# Directions:
Each line of the records below that holds "good" should be returned.
*** Input material ***
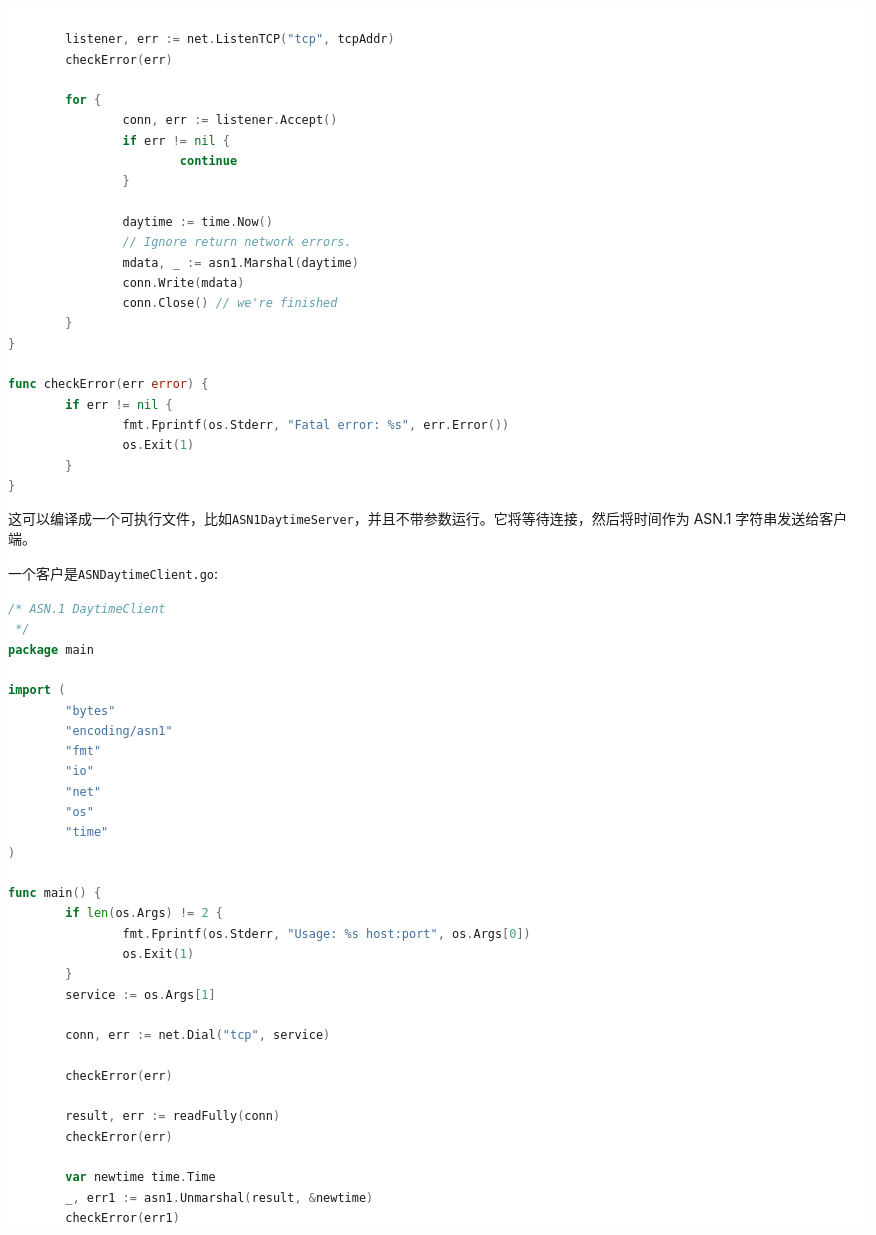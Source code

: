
 ```go

        listener, err := net.ListenTCP("tcp", tcpAddr)
        checkError(err)

        for {
                conn, err := listener.Accept()
                if err != nil {
                        continue
                }

                daytime := time.Now()
                // Ignore return network errors.
                mdata, _ := asn1.Marshal(daytime)
                conn.Write(mdata)
                conn.Close() // we're finished
        }
}

func checkError(err error) {
        if err != nil {
                fmt.Fprintf(os.Stderr, "Fatal error: %s", err.Error())
                os.Exit(1)
        }
}

```

这可以编译成一个可执行文件，比如`ASN1DaytimeServer`，并且不带参数运行。它将等待连接，然后将时间作为 ASN.1 字符串发送给客户端。

一个客户是`ASNDaytimeClient.go`:

```go
/* ASN.1 DaytimeClient
 */
package main

import (
        "bytes"
        "encoding/asn1"
        "fmt"
        "io"
        "net"
        "os"
        "time"
)

func main() {
        if len(os.Args) != 2 {
                fmt.Fprintf(os.Stderr, "Usage: %s host:port", os.Args[0])
                os.Exit(1)
        }
        service := os.Args[1]

        conn, err := net.Dial("tcp", service)

        checkError(err)

        result, err := readFully(conn)
        checkError(err)

        var newtime time.Time
        _, err1 := asn1.Unmarshal(result, &newtime)
        checkError(err1)

```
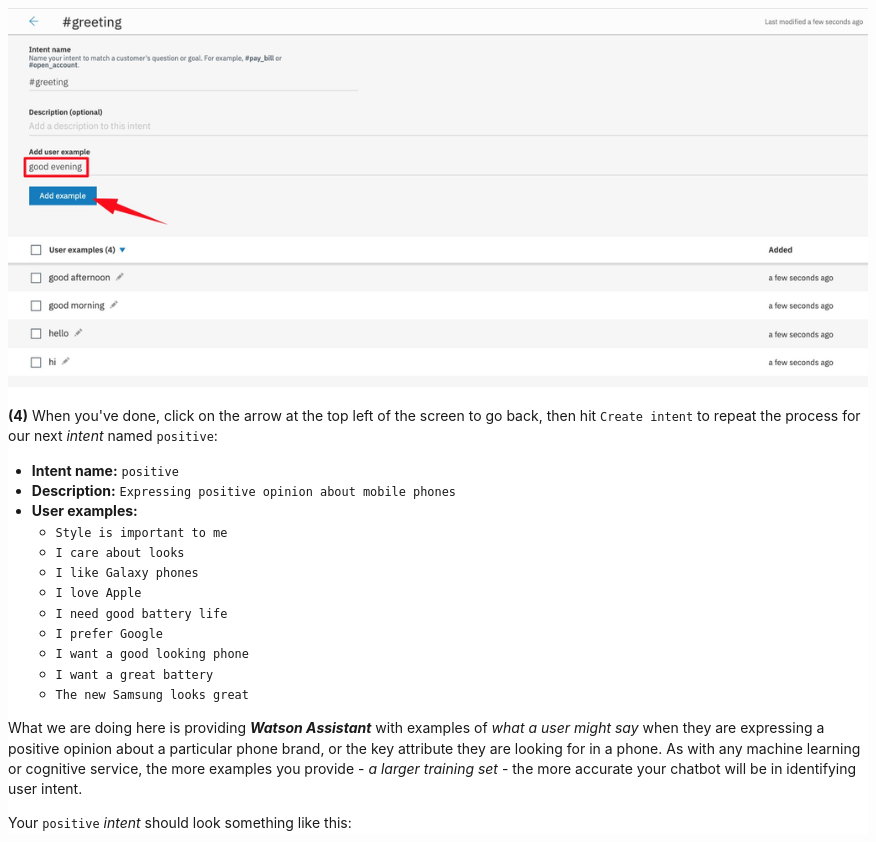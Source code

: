 ![](./images/09-intent-greeting-examples.jpg)

**(4)** When you've done, click on the arrow at the top left of the screen to go back, then hit `Create intent` to repeat the process for our next _intent_ named `positive`:

- **Intent name:** `positive`
- **Description:** `Expressing positive opinion about mobile phones`
- **User examples:**
  - `Style is important to me`
  - `I care about looks`
  - `I like Galaxy phones`
  - `I love Apple`
  - `I need good battery life`
  - `I prefer Google`
  - `I want a good looking phone`
  - `I want a great battery`
  - `The new Samsung looks great`

What we are doing here is providing _**Watson Assistant**_ with examples of _what a user might say_ when they are expressing a positive opinion about a particular phone brand, or the key attribute they are looking for in a phone. As with any machine learning or cognitive service, the more examples you provide - _a larger training set_ - the more accurate your chatbot will be in identifying user intent.

Your `positive` _intent_ should look something like this:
*** End of Input material ***
# Answer box:
  - `I need good battery life`
  - `I want a good looking phone`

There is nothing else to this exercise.